The claims arise from a longstanding practice of the recording industry in Canada, described in the lawsuit as "exploit now, pay later if at all." It involves the use of works that are often included in compilation CDs (ie. the top dance tracks of 2009) or live recordings. The record labels create, press, distribute, and sell the CDs, but do not obtain the necessary copyright licences.

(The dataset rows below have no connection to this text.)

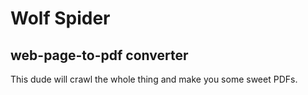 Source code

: # Wolf Spider
## web-page-to-pdf converter
This dude will crawl the whole thing and make you some sweet PDFs.
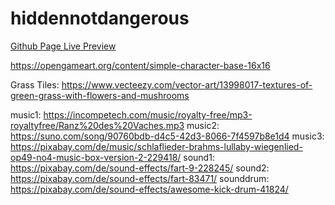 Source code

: # hiddennotdangerous

[Github Page Live Preview](https://alexanderthurn.github.io/hiddennotdangerous/)


https://opengameart.org/content/simple-character-base-16x16

Grass Tiles: https://www.vecteezy.com/vector-art/13998017-textures-of-green-grass-with-flowers-and-mushrooms

music1: https://incompetech.com/music/royalty-free/mp3-royaltyfree/Ranz%20des%20Vaches.mp3
music2: https://suno.com/song/90760bdb-d4c5-42d3-8066-7f4597b8e1d4
music3: https://pixabay.com/de/music/schlaflieder-brahms-lullaby-wiegenlied-op49-no4-music-box-version-2-229418/
sound1: https://pixabay.com/de/sound-effects/fart-9-228245/
sound2: https://pixabay.com/de/sound-effects/fart-83471/
sounddrum: https://pixabay.com/de/sound-effects/awesome-kick-drum-41824/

Canadian Recording Industry To Pay $45 Million To Settle Class Action Over Copyright Infringement
Instead, the names of the songs on the CDs are placed on a "pending list", which signifies that approval and payment is pending. The pending list dates back to the late 1980s, when Canada changed its copyright law by replacing a compulsory licence with the need for specific authorization for each use. It is perhaps better characterized as a copyright infringement admission list, however, since for each use of the work, the record label openly admits that it has not obtained copyright permission and not paid any royalty or fee.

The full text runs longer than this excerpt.